*** Opening TASK INPUT ***

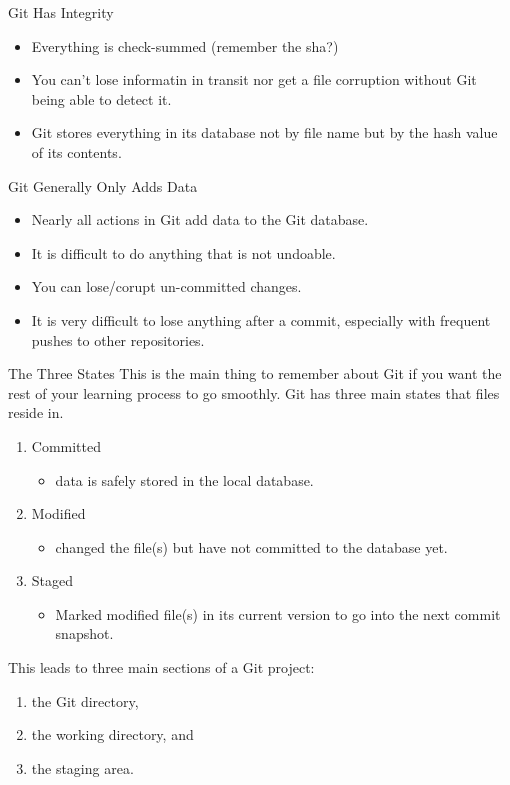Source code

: \begin{frame}[t]{Git Has Integrity}
  \begin{itemize}
    \item Everything is check-summed (remember the sha?)
    \item You can't lose informatin in transit nor get a file corruption without
      Git being able to detect it.
    \item Git stores everything in its database not by file name but by the hash
      value of its contents.
  \end{itemize}
\end{frame}

\begin{frame}[t]{Git Generally Only Adds Data}
  \begin{itemize}
    \item Nearly all actions in Git add data to the Git database.
    \item It is difficult to do anything that is not undoable.
    \item You can lose/corupt un-committed changes.
    \item It is very difficult to lose anything after a commit, especially with
      frequent pushes to other repositories.
  \end{itemize}
\end{frame}

\begin{frame}[t]{The Three States}
  This is the main thing to remember about Git if you want the rest of your
  learning process to go smoothly.  Git has three main states that files reside
  in.

  \begin{enumerate}
    \item Committed
      \begin{itemize}
        \item data is safely stored in the local database.
      \end{itemize}
    \item Modified
      \begin{itemize}
        \item changed the file(s) but have not committed to the database yet.
      \end{itemize}
    \item Staged
      \begin{itemize}
        \item Marked modified file(s) in its current version to go into the next
          commit snapshot.
      \end{itemize}
  \end{enumerate}

  This leads to three main sections of a Git project:
  \begin{enumerate}
    \item the Git directory,
    \item the working directory, and
    \item the staging area.
  \end{enumerate}
\end{frame}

*** Closing TASK INPUT ***

• _WORK TASK_
Begin with the line holding "This leads to" and end with the last line of the material. Write out those lines exactly, and only those.

• _SOLUTION FOR THIS TASK_
  This leads to three main sections of a Git project:
  \begin{enumerate}
    \item the Git directory,
    \item the working directory, and
    \item the staging area.
  \end{enumerate}
\end{frame}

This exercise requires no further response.